Birmingham Royal Ballet’s aptly-named Opposites Attract programme features three diverse dance works.
David Bintley’s Take Five provides a slow start, with casually-dressed dancers skipping about the stage to Dave Brubeck’s cool jazz accompaniment. While the choreography becomes more intricate, it retains an air of artificial spontaneity that doesn’t sit well with the use of formal classical technique. However, Joseph Caley’s flying solo is an effortless display of bravura leaps and spins and a trio for Arancha Baselga, Laura-Jane Gibson and Laura Purkiss is sweet if not thrilling.
A former dancer with Twyla Tharp’s company, Jessica Lang combines modern and ballet styles in her 2012 commission for BRB. Lyric Pieces is carefully and satisfyingly choreographed to match the varied moods of Edward Grieg’s piano score, with a lyrical duet for Jenna Roberts and Ian Mackay providing particular attraction. But with backdrop and costumes in drab shades of grey and beige, it is the enormous folding expanses of black kraft paper that take prime focus. Forming walls, stools, fans and even wiggling columns, the paper becomes a highly creative moving scenery that deserves a whole ballet to itself.

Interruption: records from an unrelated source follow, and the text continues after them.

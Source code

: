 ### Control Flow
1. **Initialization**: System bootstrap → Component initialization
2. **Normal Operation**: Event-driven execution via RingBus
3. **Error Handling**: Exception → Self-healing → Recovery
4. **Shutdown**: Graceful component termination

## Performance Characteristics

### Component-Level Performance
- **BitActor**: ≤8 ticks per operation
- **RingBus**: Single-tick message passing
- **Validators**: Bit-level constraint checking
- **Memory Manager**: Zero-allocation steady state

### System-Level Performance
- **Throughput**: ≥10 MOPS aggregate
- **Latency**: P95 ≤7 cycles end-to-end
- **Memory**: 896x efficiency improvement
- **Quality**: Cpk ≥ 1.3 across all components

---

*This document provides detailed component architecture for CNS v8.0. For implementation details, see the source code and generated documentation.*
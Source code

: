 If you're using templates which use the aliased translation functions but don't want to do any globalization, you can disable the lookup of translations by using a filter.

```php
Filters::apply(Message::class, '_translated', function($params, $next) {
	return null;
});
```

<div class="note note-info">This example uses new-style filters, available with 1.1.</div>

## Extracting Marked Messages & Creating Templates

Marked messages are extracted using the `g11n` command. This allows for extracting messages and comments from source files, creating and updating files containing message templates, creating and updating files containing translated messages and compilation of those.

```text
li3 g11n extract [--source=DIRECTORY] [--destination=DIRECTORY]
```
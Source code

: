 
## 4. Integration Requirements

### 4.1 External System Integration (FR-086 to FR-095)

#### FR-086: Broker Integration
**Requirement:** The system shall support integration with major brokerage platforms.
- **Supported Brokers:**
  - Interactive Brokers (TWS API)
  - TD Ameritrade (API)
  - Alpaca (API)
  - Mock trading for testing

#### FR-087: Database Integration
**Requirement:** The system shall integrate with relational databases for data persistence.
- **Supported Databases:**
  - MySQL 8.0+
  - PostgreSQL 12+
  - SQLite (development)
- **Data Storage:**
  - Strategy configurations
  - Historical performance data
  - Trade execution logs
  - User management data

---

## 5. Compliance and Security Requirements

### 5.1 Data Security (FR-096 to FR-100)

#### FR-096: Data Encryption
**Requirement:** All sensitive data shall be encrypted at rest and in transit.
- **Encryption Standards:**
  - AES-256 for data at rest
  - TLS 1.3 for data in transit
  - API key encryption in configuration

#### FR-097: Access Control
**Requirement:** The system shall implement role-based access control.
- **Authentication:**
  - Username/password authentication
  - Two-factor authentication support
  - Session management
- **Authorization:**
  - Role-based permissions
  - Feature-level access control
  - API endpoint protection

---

Hans van Manen’s Grosse Fuge is the hardest work with which to engage, as delicate girls in lingerie-style leotards contrast aggressive bare-chested and black-skirted males. Muscles bulging and fists clenched, it is almost surprising that the men don’t remove their gold-buckled belts and whip their submissive female counterparts. Repetitive movements of wide steps, high kicks and bold arm shapes are frequently at odds with the orchestral score by Ludwig van Beethoven. The work makes a draining finish to an otherwise light-hearted evening.